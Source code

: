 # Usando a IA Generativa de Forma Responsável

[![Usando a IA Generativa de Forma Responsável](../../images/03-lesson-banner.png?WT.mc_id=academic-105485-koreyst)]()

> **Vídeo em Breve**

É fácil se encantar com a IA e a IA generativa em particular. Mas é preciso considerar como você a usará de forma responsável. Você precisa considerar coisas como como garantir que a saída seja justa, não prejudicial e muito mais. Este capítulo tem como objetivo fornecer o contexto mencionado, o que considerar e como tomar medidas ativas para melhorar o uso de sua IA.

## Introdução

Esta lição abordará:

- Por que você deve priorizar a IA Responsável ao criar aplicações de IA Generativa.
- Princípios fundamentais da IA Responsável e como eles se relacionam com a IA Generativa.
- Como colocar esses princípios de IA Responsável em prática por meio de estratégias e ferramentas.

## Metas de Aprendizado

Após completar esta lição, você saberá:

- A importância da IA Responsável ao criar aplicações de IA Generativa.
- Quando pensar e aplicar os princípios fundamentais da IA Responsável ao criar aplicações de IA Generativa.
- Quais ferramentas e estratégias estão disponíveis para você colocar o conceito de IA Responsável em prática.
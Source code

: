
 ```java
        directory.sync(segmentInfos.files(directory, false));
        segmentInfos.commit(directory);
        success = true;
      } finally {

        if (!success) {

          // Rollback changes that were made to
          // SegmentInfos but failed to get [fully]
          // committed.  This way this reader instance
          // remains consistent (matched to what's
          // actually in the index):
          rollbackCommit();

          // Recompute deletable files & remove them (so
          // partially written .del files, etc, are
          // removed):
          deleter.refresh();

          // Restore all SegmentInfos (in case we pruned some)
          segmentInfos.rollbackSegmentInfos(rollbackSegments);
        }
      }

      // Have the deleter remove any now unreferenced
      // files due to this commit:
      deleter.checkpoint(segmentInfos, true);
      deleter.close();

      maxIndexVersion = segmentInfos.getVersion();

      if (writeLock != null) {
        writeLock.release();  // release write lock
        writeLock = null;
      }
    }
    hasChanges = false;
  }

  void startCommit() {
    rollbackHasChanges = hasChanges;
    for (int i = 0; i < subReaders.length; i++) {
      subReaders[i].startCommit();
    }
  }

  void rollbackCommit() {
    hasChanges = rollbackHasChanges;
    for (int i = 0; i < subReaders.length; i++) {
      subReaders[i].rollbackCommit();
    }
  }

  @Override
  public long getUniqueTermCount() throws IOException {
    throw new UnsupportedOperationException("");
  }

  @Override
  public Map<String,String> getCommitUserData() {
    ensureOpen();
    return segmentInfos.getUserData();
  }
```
▬▬▬▬▬▬
__Exercise aim__
If a line in the records above holds the string "rollbackHasChanges", copy it out.

__Finished exercise__
    rollbackHasChanges = hasChanges;
    hasChanges = rollbackHasChanges;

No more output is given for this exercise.